Earlier this week, cyber sleuth James Edwards published a report alleging that the Wintermute smart contract exploit was likely conducted by someone with inside knowledge of the firm, questioning activity relating to the compromised smart contract and two stablecoin transactions in particular.

BlockSec has since gone over the claims in a Wednesday post on Medium, suggesting that the “accusation of the Wintermute project is not as solid as the author claimed,” adding in a tweet:

“Our analysis shows that the report is not convincing enough to accuse the Wintermute project.”

In Edward’s original post, he essentially drew attention as to how the hacker was able to enact so much carnage on the exploited Wintermute smart contract that “supposedly had admin access,” despite showing no evidence of having admin capabilities during his analysis.

BlockSec, however, promptly debunked the claims, outlining that “The report just looked up the current state of the account in the mapping variable _setCommonAdmin, however, it is not reasonable because the project may take actions to revoke the admin privilege after knowing the attack.”

It pointed to Etherscan transaction details showing that Wintermute had removed admin privileges once it became aware of the hack.

BlockSec report. Source: Medium

Edwards also questioned the reasons why Wintermute had $13 million worth of Tether (USDT) transferred from two or their accounts on two different exchanges to their smart contract just two minutes after it was compromised, suggesting it was foul play.

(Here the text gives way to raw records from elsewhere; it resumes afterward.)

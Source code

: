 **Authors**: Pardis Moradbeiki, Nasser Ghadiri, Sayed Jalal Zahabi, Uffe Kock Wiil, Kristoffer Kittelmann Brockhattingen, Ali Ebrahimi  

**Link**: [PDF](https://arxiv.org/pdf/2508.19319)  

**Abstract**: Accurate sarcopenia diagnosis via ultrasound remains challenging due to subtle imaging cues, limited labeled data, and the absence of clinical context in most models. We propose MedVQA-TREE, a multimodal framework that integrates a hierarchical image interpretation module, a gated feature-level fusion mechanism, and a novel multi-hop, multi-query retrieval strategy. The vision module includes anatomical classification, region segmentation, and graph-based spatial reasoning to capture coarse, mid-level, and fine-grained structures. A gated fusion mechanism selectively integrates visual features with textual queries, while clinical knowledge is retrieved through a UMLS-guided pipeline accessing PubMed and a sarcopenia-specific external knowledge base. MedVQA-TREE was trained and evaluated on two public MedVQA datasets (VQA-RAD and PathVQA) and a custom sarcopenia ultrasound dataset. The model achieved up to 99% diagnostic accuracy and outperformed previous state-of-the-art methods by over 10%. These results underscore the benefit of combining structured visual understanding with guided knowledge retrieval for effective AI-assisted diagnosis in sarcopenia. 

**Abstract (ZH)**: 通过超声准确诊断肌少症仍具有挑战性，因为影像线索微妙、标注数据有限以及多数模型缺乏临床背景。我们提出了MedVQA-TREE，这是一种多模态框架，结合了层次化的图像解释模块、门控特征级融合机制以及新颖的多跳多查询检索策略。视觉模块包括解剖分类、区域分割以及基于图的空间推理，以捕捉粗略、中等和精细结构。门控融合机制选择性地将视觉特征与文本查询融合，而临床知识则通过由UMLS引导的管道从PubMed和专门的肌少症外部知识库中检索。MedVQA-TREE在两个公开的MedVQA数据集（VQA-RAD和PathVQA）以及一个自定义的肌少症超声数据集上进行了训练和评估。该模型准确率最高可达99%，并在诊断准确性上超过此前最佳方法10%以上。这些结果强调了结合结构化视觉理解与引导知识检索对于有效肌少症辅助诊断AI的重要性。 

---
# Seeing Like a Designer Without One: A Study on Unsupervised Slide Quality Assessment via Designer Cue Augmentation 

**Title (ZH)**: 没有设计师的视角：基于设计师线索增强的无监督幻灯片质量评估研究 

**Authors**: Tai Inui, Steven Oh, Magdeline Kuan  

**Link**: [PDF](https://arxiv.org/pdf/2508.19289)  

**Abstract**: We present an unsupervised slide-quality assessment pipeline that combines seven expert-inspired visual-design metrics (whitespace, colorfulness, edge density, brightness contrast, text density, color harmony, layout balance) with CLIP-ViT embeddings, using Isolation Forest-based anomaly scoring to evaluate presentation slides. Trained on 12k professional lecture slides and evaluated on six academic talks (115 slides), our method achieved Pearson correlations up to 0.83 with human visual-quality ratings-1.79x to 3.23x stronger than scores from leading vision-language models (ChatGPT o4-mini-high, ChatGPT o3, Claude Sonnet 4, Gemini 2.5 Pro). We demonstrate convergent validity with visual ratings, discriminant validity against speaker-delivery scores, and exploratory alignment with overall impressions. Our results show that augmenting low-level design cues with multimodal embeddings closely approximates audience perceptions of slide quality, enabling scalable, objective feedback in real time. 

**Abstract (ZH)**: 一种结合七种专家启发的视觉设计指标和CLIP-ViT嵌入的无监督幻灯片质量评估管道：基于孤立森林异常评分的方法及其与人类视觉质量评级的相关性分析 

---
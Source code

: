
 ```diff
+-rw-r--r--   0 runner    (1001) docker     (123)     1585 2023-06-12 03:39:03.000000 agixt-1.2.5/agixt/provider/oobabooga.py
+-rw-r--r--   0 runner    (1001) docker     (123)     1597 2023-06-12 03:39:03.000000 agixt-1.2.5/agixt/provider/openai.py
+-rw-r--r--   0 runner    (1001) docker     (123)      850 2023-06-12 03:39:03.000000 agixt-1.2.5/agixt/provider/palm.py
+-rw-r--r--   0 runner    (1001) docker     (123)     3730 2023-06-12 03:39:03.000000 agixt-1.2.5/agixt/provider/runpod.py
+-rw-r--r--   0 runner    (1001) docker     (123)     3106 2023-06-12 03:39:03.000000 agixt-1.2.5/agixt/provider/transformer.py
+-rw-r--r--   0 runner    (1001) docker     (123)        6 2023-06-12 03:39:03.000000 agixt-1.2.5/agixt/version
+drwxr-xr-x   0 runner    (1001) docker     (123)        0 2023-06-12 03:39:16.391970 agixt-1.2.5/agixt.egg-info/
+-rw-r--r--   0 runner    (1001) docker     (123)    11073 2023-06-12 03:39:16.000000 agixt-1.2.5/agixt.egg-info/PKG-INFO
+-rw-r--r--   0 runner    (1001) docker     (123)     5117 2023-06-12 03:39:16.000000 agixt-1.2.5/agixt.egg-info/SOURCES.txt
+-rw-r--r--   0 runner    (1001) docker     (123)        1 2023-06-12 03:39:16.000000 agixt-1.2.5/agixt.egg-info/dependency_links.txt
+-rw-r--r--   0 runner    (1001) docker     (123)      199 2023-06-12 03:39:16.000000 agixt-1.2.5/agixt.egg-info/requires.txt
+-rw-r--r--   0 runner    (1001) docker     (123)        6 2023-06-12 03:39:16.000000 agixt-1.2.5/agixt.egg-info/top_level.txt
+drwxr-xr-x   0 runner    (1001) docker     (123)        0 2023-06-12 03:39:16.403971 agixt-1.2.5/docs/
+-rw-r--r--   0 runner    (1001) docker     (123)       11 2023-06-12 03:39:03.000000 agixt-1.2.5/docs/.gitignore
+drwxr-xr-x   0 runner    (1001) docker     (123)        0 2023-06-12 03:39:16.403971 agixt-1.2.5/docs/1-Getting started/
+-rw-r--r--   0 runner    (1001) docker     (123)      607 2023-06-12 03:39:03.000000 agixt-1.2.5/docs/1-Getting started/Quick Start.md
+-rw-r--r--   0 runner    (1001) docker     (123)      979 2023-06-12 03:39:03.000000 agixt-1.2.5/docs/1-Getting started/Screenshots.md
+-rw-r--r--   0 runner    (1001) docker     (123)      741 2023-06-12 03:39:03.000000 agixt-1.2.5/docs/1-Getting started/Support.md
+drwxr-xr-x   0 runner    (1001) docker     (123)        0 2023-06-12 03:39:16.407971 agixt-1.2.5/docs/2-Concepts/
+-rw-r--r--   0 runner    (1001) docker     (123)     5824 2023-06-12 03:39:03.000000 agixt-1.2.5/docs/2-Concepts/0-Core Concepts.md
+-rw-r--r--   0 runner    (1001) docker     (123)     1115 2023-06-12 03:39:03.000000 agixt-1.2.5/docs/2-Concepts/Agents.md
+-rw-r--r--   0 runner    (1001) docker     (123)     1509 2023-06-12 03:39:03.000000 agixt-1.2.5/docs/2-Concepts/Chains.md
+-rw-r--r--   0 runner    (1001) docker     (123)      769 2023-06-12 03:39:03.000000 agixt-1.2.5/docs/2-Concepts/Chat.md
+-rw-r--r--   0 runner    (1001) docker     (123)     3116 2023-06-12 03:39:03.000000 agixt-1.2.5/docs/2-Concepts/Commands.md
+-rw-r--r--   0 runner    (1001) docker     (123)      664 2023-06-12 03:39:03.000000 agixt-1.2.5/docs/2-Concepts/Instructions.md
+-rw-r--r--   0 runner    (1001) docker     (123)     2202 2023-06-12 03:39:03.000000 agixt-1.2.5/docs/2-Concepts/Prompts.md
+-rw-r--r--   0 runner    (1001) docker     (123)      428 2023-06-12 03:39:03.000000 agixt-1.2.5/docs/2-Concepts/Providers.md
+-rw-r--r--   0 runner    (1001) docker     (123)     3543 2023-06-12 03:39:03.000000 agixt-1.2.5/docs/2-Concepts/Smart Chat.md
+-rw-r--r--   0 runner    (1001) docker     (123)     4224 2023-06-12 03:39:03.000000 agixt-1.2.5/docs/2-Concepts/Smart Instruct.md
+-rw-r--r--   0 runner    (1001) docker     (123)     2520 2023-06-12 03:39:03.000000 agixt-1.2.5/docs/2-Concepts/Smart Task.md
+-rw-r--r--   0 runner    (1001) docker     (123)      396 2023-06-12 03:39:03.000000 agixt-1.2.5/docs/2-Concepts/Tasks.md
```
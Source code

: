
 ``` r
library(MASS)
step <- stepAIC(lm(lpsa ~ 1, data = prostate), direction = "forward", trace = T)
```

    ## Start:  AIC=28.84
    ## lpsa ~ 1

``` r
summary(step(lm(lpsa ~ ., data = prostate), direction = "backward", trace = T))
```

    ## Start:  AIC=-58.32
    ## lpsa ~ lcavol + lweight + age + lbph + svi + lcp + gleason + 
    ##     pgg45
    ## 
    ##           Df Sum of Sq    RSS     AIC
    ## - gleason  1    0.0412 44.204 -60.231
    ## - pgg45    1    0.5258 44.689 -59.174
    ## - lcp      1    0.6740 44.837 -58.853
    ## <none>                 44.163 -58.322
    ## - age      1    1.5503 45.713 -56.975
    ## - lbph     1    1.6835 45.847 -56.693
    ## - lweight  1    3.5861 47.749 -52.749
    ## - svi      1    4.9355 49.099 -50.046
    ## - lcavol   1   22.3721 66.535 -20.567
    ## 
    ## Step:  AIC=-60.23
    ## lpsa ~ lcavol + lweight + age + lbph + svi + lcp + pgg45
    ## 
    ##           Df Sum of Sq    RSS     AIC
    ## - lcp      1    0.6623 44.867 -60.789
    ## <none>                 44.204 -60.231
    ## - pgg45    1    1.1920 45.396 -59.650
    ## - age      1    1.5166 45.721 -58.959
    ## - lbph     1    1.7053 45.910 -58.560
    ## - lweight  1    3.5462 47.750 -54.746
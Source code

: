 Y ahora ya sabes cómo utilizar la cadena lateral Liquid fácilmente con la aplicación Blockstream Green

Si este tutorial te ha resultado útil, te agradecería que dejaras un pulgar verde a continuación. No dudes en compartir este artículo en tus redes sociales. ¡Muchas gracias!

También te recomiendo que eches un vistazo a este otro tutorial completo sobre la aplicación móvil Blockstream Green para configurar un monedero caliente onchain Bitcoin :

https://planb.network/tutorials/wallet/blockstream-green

Related: Tribe DAO votes in favor of repaying victims of $80M Rari hack

Addressing this, BlockSec argued that this is not as suspicious as it appears, as the hacker could have been monitoring Wintermute transferring transactions, possibly via bots, to swoop in:

“However, it is not as plausible as it claimed. The attacker could monitor the activity of the transferring transactions to achieve the goal. It is not quite weird from a technical point of view. For example, there exist some on-chain MEV-bots which continuously monitor the transactions to make profits.”

As previously stated in Cointelegraph’s first article on the matter, Wintermute has strongly refuted Edwards’ claims and has asserted that his methodology is full of inaccuracies.